_Extracted data_
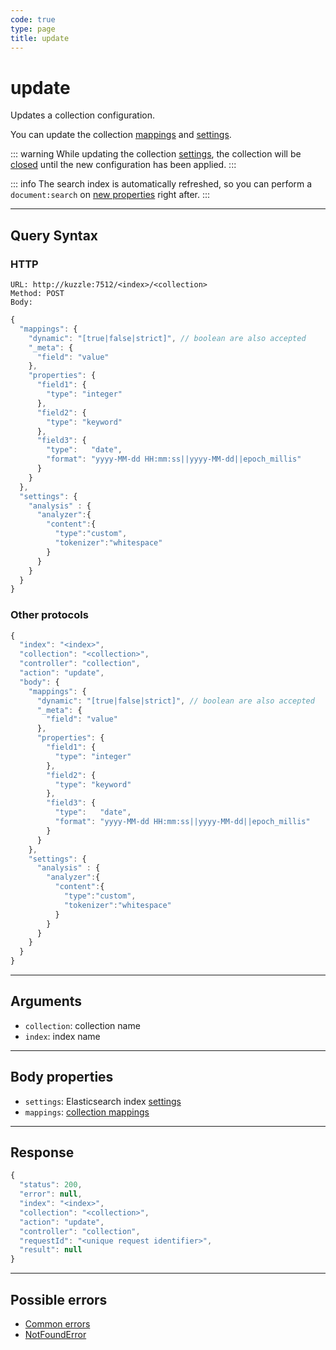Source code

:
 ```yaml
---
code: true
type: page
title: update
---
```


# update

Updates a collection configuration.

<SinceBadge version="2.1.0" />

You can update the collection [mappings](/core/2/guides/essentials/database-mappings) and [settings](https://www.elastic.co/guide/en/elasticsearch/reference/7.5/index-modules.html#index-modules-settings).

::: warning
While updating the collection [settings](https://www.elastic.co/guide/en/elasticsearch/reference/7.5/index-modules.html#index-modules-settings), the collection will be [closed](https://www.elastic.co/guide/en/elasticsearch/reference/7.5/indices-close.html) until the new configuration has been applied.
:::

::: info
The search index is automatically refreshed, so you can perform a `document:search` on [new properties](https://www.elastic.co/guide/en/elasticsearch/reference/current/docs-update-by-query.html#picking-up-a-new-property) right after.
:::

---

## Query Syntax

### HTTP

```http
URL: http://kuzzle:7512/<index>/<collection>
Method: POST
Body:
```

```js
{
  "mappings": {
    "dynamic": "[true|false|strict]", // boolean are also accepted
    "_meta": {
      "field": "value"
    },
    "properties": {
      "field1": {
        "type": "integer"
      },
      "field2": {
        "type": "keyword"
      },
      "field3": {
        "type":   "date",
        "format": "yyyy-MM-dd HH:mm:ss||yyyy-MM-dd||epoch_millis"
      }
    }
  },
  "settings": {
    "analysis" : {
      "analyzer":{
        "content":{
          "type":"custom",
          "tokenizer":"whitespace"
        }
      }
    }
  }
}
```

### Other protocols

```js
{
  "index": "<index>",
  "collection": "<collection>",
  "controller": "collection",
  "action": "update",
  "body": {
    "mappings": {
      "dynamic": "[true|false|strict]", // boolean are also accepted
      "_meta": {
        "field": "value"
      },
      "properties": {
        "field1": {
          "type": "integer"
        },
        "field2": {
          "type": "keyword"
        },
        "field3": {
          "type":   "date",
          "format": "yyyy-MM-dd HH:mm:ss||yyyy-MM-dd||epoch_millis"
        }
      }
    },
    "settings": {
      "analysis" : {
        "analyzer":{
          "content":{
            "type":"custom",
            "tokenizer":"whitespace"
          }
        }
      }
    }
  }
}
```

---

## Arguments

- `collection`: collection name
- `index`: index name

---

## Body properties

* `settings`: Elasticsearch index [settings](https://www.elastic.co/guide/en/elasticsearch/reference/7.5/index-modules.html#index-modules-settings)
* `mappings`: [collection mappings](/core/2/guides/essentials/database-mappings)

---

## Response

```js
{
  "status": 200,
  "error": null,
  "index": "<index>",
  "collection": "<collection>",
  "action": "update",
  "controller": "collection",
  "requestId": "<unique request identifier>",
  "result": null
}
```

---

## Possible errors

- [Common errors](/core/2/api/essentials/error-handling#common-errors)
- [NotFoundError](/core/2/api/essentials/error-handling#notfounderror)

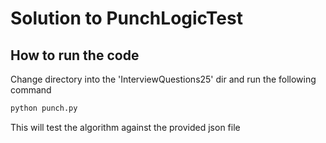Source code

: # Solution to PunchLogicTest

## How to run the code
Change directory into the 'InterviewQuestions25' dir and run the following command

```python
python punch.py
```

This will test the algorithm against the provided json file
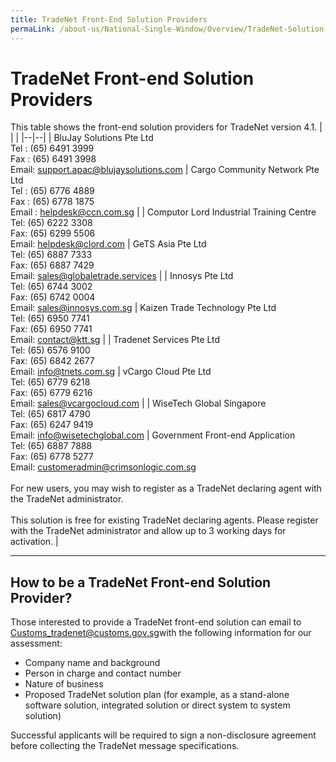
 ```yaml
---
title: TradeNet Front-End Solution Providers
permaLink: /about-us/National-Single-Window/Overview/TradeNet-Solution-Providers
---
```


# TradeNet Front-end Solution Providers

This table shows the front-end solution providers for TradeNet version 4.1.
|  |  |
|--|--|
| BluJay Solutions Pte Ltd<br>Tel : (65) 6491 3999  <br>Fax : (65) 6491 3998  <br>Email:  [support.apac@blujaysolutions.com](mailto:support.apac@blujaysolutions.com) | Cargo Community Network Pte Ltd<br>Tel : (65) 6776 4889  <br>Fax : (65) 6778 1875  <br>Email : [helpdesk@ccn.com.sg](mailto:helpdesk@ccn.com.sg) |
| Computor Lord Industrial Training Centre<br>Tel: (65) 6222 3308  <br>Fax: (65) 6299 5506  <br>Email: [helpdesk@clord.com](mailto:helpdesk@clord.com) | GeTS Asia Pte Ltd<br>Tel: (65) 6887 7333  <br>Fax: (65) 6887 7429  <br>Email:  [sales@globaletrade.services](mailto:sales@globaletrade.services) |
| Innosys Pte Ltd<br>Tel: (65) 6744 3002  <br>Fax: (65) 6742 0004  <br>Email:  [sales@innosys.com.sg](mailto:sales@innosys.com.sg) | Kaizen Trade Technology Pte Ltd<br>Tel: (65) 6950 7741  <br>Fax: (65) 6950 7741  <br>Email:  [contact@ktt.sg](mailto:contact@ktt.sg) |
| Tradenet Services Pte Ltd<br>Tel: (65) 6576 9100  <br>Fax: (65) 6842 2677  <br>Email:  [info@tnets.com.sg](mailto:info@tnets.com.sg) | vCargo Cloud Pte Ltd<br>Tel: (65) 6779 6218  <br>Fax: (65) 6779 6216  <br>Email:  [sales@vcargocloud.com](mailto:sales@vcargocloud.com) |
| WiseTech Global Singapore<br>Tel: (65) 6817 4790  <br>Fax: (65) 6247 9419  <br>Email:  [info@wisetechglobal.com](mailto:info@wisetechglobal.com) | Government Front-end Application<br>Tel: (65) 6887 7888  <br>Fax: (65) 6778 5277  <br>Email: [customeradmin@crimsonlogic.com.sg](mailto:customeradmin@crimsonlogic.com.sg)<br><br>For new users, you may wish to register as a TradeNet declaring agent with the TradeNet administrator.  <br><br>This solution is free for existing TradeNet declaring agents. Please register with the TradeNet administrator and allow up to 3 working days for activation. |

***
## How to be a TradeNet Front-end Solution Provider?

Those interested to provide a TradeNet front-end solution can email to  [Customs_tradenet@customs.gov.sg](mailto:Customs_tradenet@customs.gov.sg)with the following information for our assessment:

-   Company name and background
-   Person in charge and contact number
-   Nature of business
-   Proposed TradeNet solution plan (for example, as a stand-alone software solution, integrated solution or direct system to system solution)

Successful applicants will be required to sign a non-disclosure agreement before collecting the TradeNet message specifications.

_What the exercise asks_
Omit the pictures. Output every record above word for word.

_Output below_
Source code

:
 ```yaml
---
code: true
type: page
title: update
---
```


# update

Updates a collection configuration.

<SinceBadge version="2.1.0" />

You can update the collection [mappings](/core/2/guides/essentials/database-mappings) and [settings](https://www.elastic.co/guide/en/elasticsearch/reference/7.5/index-modules.html#index-modules-settings).

::: warning
While updating the collection [settings](https://www.elastic.co/guide/en/elasticsearch/reference/7.5/index-modules.html#index-modules-settings), the collection will be [closed](https://www.elastic.co/guide/en/elasticsearch/reference/7.5/indices-close.html) until the new configuration has been applied.
:::

::: info
The search index is automatically refreshed, so you can perform a `document:search` on [new properties](https://www.elastic.co/guide/en/elasticsearch/reference/current/docs-update-by-query.html#picking-up-a-new-property) right after.
:::

---

## Query Syntax

### HTTP

```http
URL: http://kuzzle:7512/<index>/<collection>
Method: POST
Body:
```

```js
{
  "mappings": {
    "dynamic": "[true|false|strict]", // boolean are also accepted
    "_meta": {
      "field": "value"
    },
    "properties": {
      "field1": {
        "type": "integer"
      },
      "field2": {
        "type": "keyword"
      },
      "field3": {
        "type":   "date",
        "format": "yyyy-MM-dd HH:mm:ss||yyyy-MM-dd||epoch_millis"
      }
    }
  },
  "settings": {
    "analysis" : {
      "analyzer":{
        "content":{
          "type":"custom",
          "tokenizer":"whitespace"
        }
      }
    }
  }
}
```

### Other protocols

```js
{
  "index": "<index>",
  "collection": "<collection>",
  "controller": "collection",
  "action": "update",
  "body": {
    "mappings": {
      "dynamic": "[true|false|strict]", // boolean are also accepted
      "_meta": {
        "field": "value"
      },
      "properties": {
        "field1": {
          "type": "integer"
        },
        "field2": {
          "type": "keyword"
        },
        "field3": {
          "type":   "date",
          "format": "yyyy-MM-dd HH:mm:ss||yyyy-MM-dd||epoch_millis"
        }
      }
    },
    "settings": {
      "analysis" : {
        "analyzer":{
          "content":{
            "type":"custom",
            "tokenizer":"whitespace"
          }
        }
      }
    }
  }
}
```

---

## Arguments

- `collection`: collection name
- `index`: index name

---

## Body properties

* `settings`: Elasticsearch index [settings](https://www.elastic.co/guide/en/elasticsearch/reference/7.5/index-modules.html#index-modules-settings)
* `mappings`: [collection mappings](/core/2/guides/essentials/database-mappings)

---

## Response

```js
{
  "status": 200,
  "error": null,
  "index": "<index>",
  "collection": "<collection>",
  "action": "update",
  "controller": "collection",
  "requestId": "<unique request identifier>",
  "result": null
}
```

---

## Possible errors

- [Common errors](/core/2/api/essentials/error-handling#common-errors)
- [NotFoundError](/core/2/api/essentials/error-handling#notfounderror)

Source code

: # Solution to PunchLogicTest

## How to run the code
Change directory into the 'InterviewQuestions25' dir and run the following command

```python
python punch.py
```

This will test the algorithm against the provided json file
 ```yaml
---
title: TradeNet Front-End Solution Providers
permaLink: /about-us/National-Single-Window/Overview/TradeNet-Solution-Providers
---
```


# TradeNet Front-end Solution Providers

This table shows the front-end solution providers for TradeNet version 4.1.
|  |  |
|--|--|
| BluJay Solutions Pte Ltd<br>Tel : (65) 6491 3999  <br>Fax : (65) 6491 3998  <br>Email:  [support.apac@blujaysolutions.com](mailto:support.apac@blujaysolutions.com) | Cargo Community Network Pte Ltd<br>Tel : (65) 6776 4889  <br>Fax : (65) 6778 1875  <br>Email : [helpdesk@ccn.com.sg](mailto:helpdesk@ccn.com.sg) |
| Computor Lord Industrial Training Centre<br>Tel: (65) 6222 3308  <br>Fax: (65) 6299 5506  <br>Email: [helpdesk@clord.com](mailto:helpdesk@clord.com) | GeTS Asia Pte Ltd<br>Tel: (65) 6887 7333  <br>Fax: (65) 6887 7429  <br>Email:  [sales@globaletrade.services](mailto:sales@globaletrade.services) |
| Innosys Pte Ltd<br>Tel: (65) 6744 3002  <br>Fax: (65) 6742 0004  <br>Email:  [sales@innosys.com.sg](mailto:sales@innosys.com.sg) | Kaizen Trade Technology Pte Ltd<br>Tel: (65) 6950 7741  <br>Fax: (65) 6950 7741  <br>Email:  [contact@ktt.sg](mailto:contact@ktt.sg) |
| Tradenet Services Pte Ltd<br>Tel: (65) 6576 9100  <br>Fax: (65) 6842 2677  <br>Email:  [info@tnets.com.sg](mailto:info@tnets.com.sg) | vCargo Cloud Pte Ltd<br>Tel: (65) 6779 6218  <br>Fax: (65) 6779 6216  <br>Email:  [sales@vcargocloud.com](mailto:sales@vcargocloud.com) |
| WiseTech Global Singapore<br>Tel: (65) 6817 4790  <br>Fax: (65) 6247 9419  <br>Email:  [info@wisetechglobal.com](mailto:info@wisetechglobal.com) | Government Front-end Application<br>Tel: (65) 6887 7888  <br>Fax: (65) 6778 5277  <br>Email: [customeradmin@crimsonlogic.com.sg](mailto:customeradmin@crimsonlogic.com.sg)<br><br>For new users, you may wish to register as a TradeNet declaring agent with the TradeNet administrator.  <br><br>This solution is free for existing TradeNet declaring agents. Please register with the TradeNet administrator and allow up to 3 working days for activation. |

***
## How to be a TradeNet Front-end Solution Provider?

Those interested to provide a TradeNet front-end solution can email to  [Customs_tradenet@customs.gov.sg](mailto:Customs_tradenet@customs.gov.sg)with the following information for our assessment:

-   Company name and background
-   Person in charge and contact number
-   Nature of business
-   Proposed TradeNet solution plan (for example, as a stand-alone software solution, integrated solution or direct system to system solution)

Successful applicants will be required to sign a non-disclosure agreement before collecting the TradeNet message specifications.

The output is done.